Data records

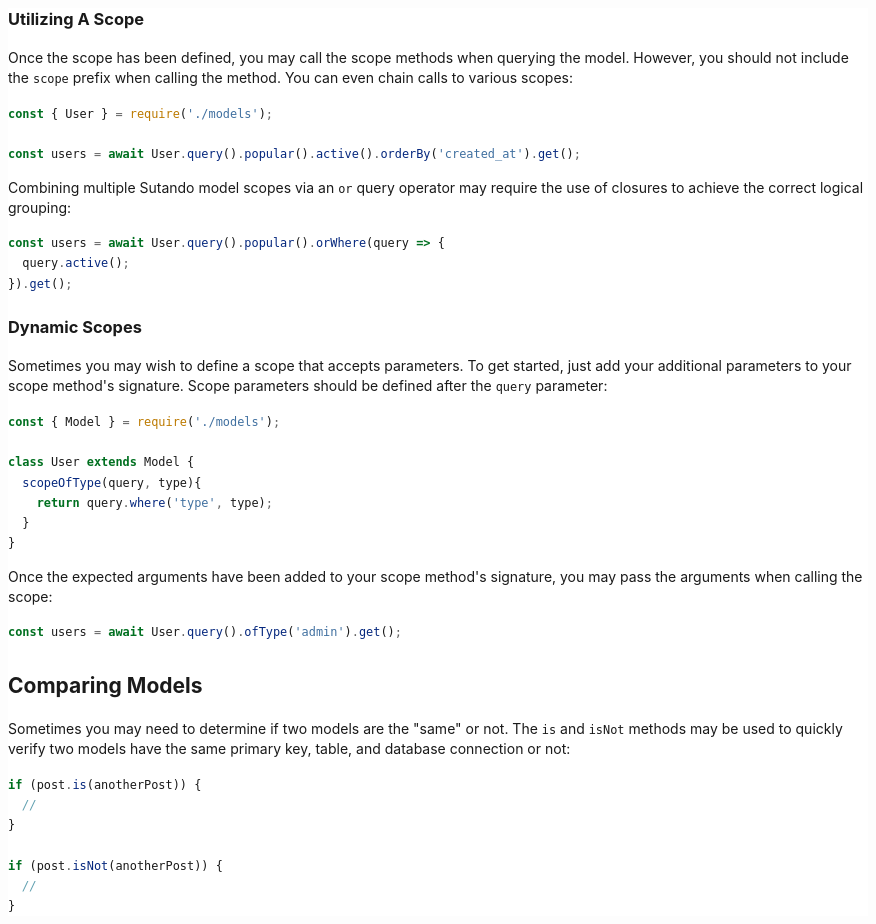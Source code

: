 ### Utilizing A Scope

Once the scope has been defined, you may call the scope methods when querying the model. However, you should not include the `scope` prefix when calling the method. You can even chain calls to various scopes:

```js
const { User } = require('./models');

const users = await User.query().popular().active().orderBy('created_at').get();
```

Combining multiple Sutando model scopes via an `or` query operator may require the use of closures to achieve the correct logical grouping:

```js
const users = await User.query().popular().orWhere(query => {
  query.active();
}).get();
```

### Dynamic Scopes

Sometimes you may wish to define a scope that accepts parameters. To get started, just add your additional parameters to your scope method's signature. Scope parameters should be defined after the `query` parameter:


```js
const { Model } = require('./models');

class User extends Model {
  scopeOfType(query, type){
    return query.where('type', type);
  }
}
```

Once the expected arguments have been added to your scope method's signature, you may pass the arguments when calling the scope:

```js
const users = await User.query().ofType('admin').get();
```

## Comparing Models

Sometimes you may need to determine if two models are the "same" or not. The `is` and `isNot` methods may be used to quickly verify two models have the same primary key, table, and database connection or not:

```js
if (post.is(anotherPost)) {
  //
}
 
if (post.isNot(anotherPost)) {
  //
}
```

_Exercise description_
Restate all entries exactly; pictures stay out.

_Result below_
Source code

: ### Utilizing A Scope

Once the scope has been defined, you may call the scope methods when querying the model. However, you should not include the `scope` prefix when calling the method. You can even chain calls to various scopes:

```js
const { User } = require('./models');

const users = await User.query().popular().active().orderBy('created_at').get();
```

Combining multiple Sutando model scopes via an `or` query operator may require the use of closures to achieve the correct logical grouping:

```js
const users = await User.query().popular().orWhere(query => {
  query.active();
}).get();
```

### Dynamic Scopes

Sometimes you may wish to define a scope that accepts parameters. To get started, just add your additional parameters to your scope method's signature. Scope parameters should be defined after the `query` parameter:


```js
const { Model } = require('./models');

class User extends Model {
  scopeOfType(query, type){
    return query.where('type', type);
  }
}
```

Once the expected arguments have been added to your scope method's signature, you may pass the arguments when calling the scope:

```js
const users = await User.query().ofType('admin').get();
```

## Comparing Models

Sometimes you may need to determine if two models are the "same" or not. The `is` and `isNot` methods may be used to quickly verify two models have the same primary key, table, and database connection or not:

```js
if (post.is(anotherPost)) {
  //
}
 
if (post.isNot(anotherPost)) {
  //
}
```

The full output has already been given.